• [Work to complete]:
Which lines of the entries below run from the one holding "1. Through [[#A" to the one holding "# Processes", inclusive? Set down exactly those lines and no others.

===

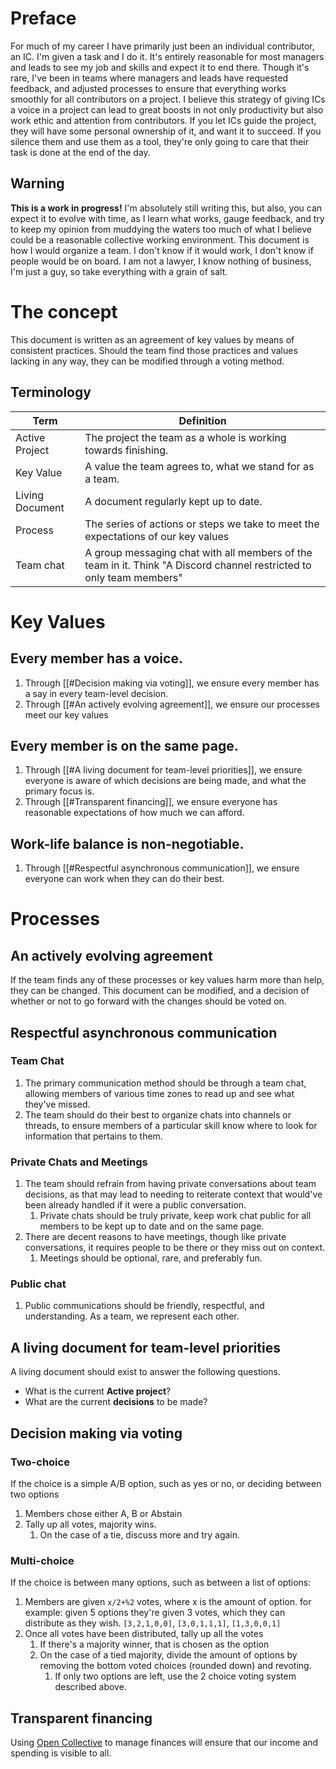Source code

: # Preface
For much of my career I have primarily just been an individual contributor, an IC. I'm given a task and I do it. It's entirely reasonable for most managers and leads to see my job and skills and expect it to end there. Though it's rare, I've been in teams where managers and leads have requested feedback, and adjusted processes to ensure that everything works smoothly for all contributors on a project. 
I believe this strategy of giving ICs a voice in a project can lead to great boosts in not only productivity but also work ethic and attention from contributors. If you let ICs guide the project, they will have some personal ownership of it, and want it to succeed. If you silence them and use them as a tool, they're only going to care that their task is done at the end of the day.
## Warning
**This is a work in progress!** I'm absolutely still writing this, but also, you can expect it to evolve with time, as I learn what works, gauge feedback, and try to keep my opinion from muddying the waters too much of what I believe could be a reasonable collective working environment.
This document is how I would organize a team. I don't know if it would work, I don't know if people would be on board. I am not a lawyer, I know nothing of business, I'm just a guy, so take everything with a grain of salt.
# The concept
This document is written as an agreement of key values by means of consistent practices. Should the team find those practices and values lacking in any way, they can be modified through a voting method. 
## Terminology
| Term            | Definition                                                                                                           |
| --------------- | -------------------------------------------------------------------------------------------------------------------- |
| Active Project  | The project the team as a whole is working towards finishing.                                                        |
| Key Value       | A value the team agrees to, what we stand for as a team.                                                             |
| Living Document | A document regularly kept up to date.                                                                                |
| Process         | The series of actions or steps we take to meet the expectations of our key values                                    |
| Team chat       | A group messaging chat with all members of the team in it. Think "A Discord channel restricted to only team members" |
# Key Values
## Every member has a voice.
1. Through [[#Decision making via voting]], we ensure every member has a say in every team-level decision.
2. Through [[#An actively evolving agreement]], we ensure our processes meet our key values
## Every member is on the same page.
1. Through [[#A living document for team-level priorities]], we ensure everyone is aware of which decisions are being made, and what the primary focus is.
2. Through [[#Transparent financing]], we ensure everyone has reasonable expectations of how much we can afford.
## Work-life balance is non-negotiable.
1. Through [[#Respectful asynchronous communication]], we ensure everyone can work when they can do their best.
# Processes
## An actively evolving agreement
If the team finds any of these processes or key values harm more than help, they can be changed. This document can be modified, and a decision of whether or not to go forward with the changes should be voted on.
## Respectful asynchronous communication
### Team Chat
1. The primary communication method should be through a team chat, allowing members of various time zones to read up and see what they've missed.
2. The team should do their best to organize chats into channels or threads, to ensure members of a particular skill know where to look for information that pertains to them.
### Private Chats and Meetings
1. The team should refrain from having private conversations about team decisions, as that may lead to needing to reiterate context that would've been already handled if it were a public conversation. 
	1. Private chats should be truly private, keep work chat public for all members to be kept up to date and on the same page.
2. There are decent reasons to have meetings, though like private conversations, it requires people to be there or they miss out on context. 
	1. Meetings should be optional, rare, and preferably fun.
### Public chat
1. Public communications should be friendly, respectful, and understanding. As a team, we represent each other.
## A living document for team-level priorities
A living document should exist to answer the following questions.
- What is the current **Active project**?
- What are the current **decisions** to be made?
## Decision making via voting
### Two-choice
If the choice is a simple A/B option, such as yes or no, or deciding between two options
1. Members chose either A, B or Abstain
2. Tally up all votes, majority wins.
	1. On the case of a tie, discuss more and try again.
### Multi-choice
If the choice is between many options, such as between a list of options:
1. Members are given `x/2+%2` votes, where x is the amount of option. for example: given 5 options they're given 3 votes, which they can distribute as they wish. `[3,2,1,0,0]`, `[3,0,1,1,1]`, `[1,3,0,0,1]`
2. Once all votes have been distributed, tally up all the votes
	1. If there's a majority winner, that is chosen as the option
	2. On the case of a tied majority, divide the amount of options by removing the bottom voted choices (rounded down) and revoting. 
		1. If only two options are left, use the 2 choice voting system described above.
## Transparent financing
Using [Open Collective](https://opencollective.com/) to manage finances will ensure that our income and spending is visible to all.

===

• [Solved problem]:
1. Through [[#A living document for team-level priorities]], we ensure everyone is aware of which decisions are being made, and what the primary focus is.
2. Through [[#Transparent financing]], we ensure everyone has reasonable expectations of how much we can afford.
## Work-life balance is non-negotiable.
1. Through [[#Respectful asynchronous communication]], we ensure everyone can work when they can do their best.
# Processes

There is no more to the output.